Sabre is the first global distribution system (GDS) to launch functionality aiming to streamline the booking of round-the-world airfares from any of the global airline alliances.
Sabre has made round-the-world (RTW) fares sold on SkyTeam, an alliance of 20 airlines that includes Air France and Delta, more easily bookable for the travel agencies worldwide that use its systems.
Existing Sabre Red Workspace users and API consumers have access to this enhanced functionality, as of late last week.
Sabre's move suggests that GDS systems are becoming much more flexible and adaptable to the sales of complex airline products. The company has also begun to offer similar "circle trip" airfares, which are itineraries that start and end in the same destination, but include more than one stopover.
Are the other two global airline alliances--One World and Star Alliance--next to be included? Neil Fyfe, vice president of product marketing, tells Tnooz:
“Yes, this is why we have created this new industry standard, which provides immense value to the airline and agency community.
In fact, as round-the-world and circle trip fares change it is now easier to modify fare filings and keep pace with changing business practices.
We are making necessary moves to involve other alliances in implementing this new industry standard.”
Kicking the tires
Sabre's new functionality is best for corporate travelers whose company rules require them to book round-the-world trips through SkyTeam.
Tnooz asked one travel agent with access to the new tool for their opinion of the product. The agent spoke anonymously because of commercial conflicts.
The agent said "the system works and is clever," which is praise not historically associated with GDSs and round-the-world ticketing.
"It streamlines the process for an agent to get validation of a passenger number record, something that was previously unavailable through a GDS."
But the agent questioned whether using SkyTeam itself was a good choice for many travelers, given the alliance's reputation for having a round-the-world ticket product that is wrapped up in more restrictions and expensive change fees than other options.
Another travel agency we spoke with was AirTreks, which specializes in round-the-world itineraries.
Its CEO Sean Keener happens to be circumnavigating the globe at this moment, traveling from Portland, Ore., to London to Singapore to Queenstown to Auckland to Portland again. Keener said:
"I'm stoked to see Skyteam and Sabre put out a product into the RTW marketplace. It's exciting to see them bring more options to travelers."
But Keener questions whether SkyTeam tickets are often the best value for customers.
"We frequently refer our friends and travelers to Skyteam and the other alliances when they have miles to spend. Otherwise, we don't see travelers often wanting to buy tickets from Skyteam or the other alliances."
"Here's a screenshot of me trying to make the trip I am on work within the context of SkyTeam's proprietary engine and rules, which generated a total price of $6,700."
Keener claims his company could put the same itinerary together outside of SkyTeam for $3,500, with fewer restrictions.

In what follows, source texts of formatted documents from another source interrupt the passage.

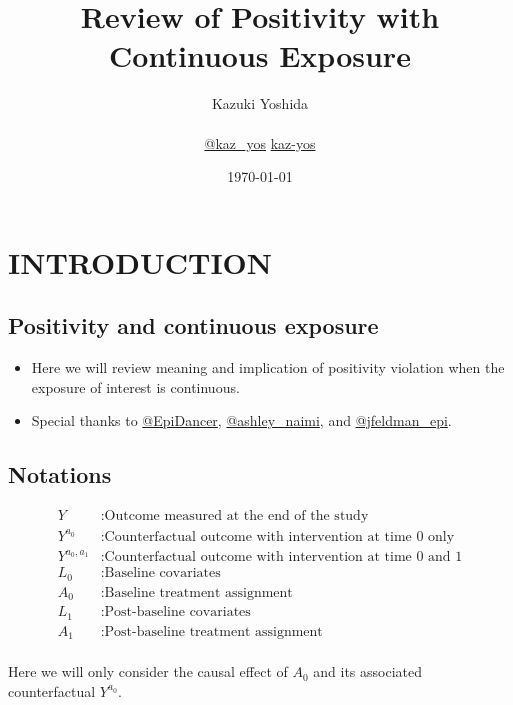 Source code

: \documentclass[dvipdfmx,10pt]{article}
\author{Kazuki Yoshida \\ \\ \faTwitter \href{https://twitter.com/kaz\_yos}{@kaz\_yos} \faGithub \href{https://github.com/kaz-yos/}{kaz-yos}}
\date{\today\\}
\title{Review of Positivity with Continuous Exposure}
\begin{document}
\maketitle
\sloppy
\section{INTRODUCTION}
\label{sec:orgcdbb454}
\subsection{Positivity and continuous exposure}
\label{sec:org19b1033}
\begin{itemize}
\item Here we will review meaning and implication of positivity violation when the exposure of interest is continuous.
\item Special thanks to \href{https://twitter.com/EpiDancer/status/1135741241386328065}{@EpiDancer}, \href{https://twitter.com/ashley\_naimi/status/1136045624724529153}{@ashley\_naimi}, and \href{https://twitter.com/jfeldman\_epi/status/1136116613630103553}{@jfeldman\_epi}.
\end{itemize}

\subsection{Notations}
\label{sec:org5c8b59d}
\begin{align*}
  Y &: \text{Outcome measured at the end of the study}\\
  Y^{a_{0}} &: \text{Counterfactual outcome with intervention at time 0 only}\\
  Y^{a_{0},a_{1}} &: \text{Counterfactual outcome with intervention at time 0 and 1}\\
  L_{0} &: \text{Baseline covariates}\\
  A_{0} &: \text{Baseline treatment assignment}\\
  L_{1} &: \text{Post-baseline covariates}\\
  A_{1} &: \text{Post-baseline treatment assignment}\\
\end{align*}

Here we will only consider the causal effect of \(A_{0}\) and its associated counterfactual \(Y^{a_{0}}\).
\end{document}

SkyTeam counters that ticketing is complex with changes on an hourly basis and that it offers tickets that are competitive with what's on the market. In Sabre's defense, the tool on Skyteam's website is different from the one on its own site. A skilled agent might be able to use Sabre's interface with better results.
Sabre tacking in the wind
This new offering from Sabre is part of a broader effort at upgrading its offerings.
Why update the round-the-world content now? Fyfe explains:
“There has been a demand within the market to simplify the booking of these fares, and we chose to align our product with new ATPCO developments to automate these fares. Other solutions are semi-automated.

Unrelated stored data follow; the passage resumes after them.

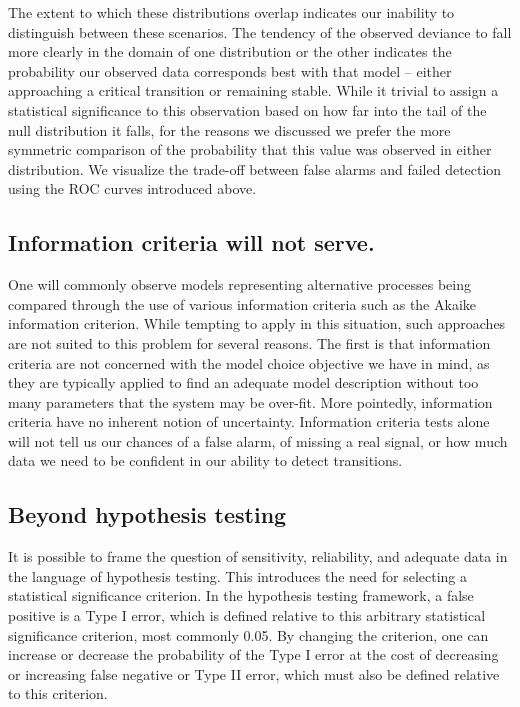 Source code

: \documentclass[authoryear,review,11pt]{elsarticle}
\begin{document}
The extent to which these distributions overlap indicates our inability to distinguish between these scenarios.
The tendency of the observed deviance to fall more clearly in the domain of one distribution or the other
indicates the probability our observed data corresponds best with that model  --
either approaching a critical transition or remaining stable.
While it trivial to assign a statistical significance to this observation based
on how far into the tail of the null distribution it falls,
for the reasons we discussed we prefer the more symmetric comparison of the probability that
this value was observed in either distribution.
We visualize the trade-off between false alarms and failed detection using the ROC curves introduced above.


%

\subsection*{Information criteria will not serve.}
One will commonly observe models representing alternative processes being compared through
the use of various information criteria such as the Akaike information criterion.
While tempting to apply in this situation, such approaches are not suited to this problem for several reasons.
The first is that information criteria are not concerned with the model choice objective we have in mind,
as they are typically applied to find an adequate model description without too many parameters that the system may be over-fit.
More pointedly, information criteria have no inherent notion of uncertainty.
Information criteria tests alone will not tell us our chances of a false alarm, of missing a real signal,
or how much data we need to be confident in our ability to detect transitions.

\subsection*{Beyond hypothesis testing}
It is possible to frame the question of sensitivity, reliability, and adequate data in the language of hypothesis testing.
This introduces the need for selecting a statistical significance criterion.
In the hypothesis testing framework, a false positive is a Type I error,
which is defined relative to this arbitrary statistical significance criterion, most commonly 0.05.
By changing the criterion, one can increase or decrease the probability of the Type I error
at the cost of decreasing or increasing false negative or Type II error, which must also be defined relative to this criterion.
\end{document}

We wanted to develop a fully automated solution in partnership with ATPCO.”
Do agents need to be trained to be able to use the Sabre GDS to book the new RTW fares?
“Agents who currently book these fares manually or in other systems will require no training to use the automated solution through Sabre.”
Is this available in the graphical user interface (GUI) for all agents on Sabre's system?
“We have not changed the interface apart from a slight modification to an existing command.”
The move is part of a broader change at the Texas-based company.
Last summer, the company adjusted its policy and became open to working with any airline interested in using next-generation technologies that are compatible with IATA's New Distribution Capability standards for communicating and selling dynamic air products.
Rivals Amadeus, Travelport, and TravelSky have similarly embraced the new technologies.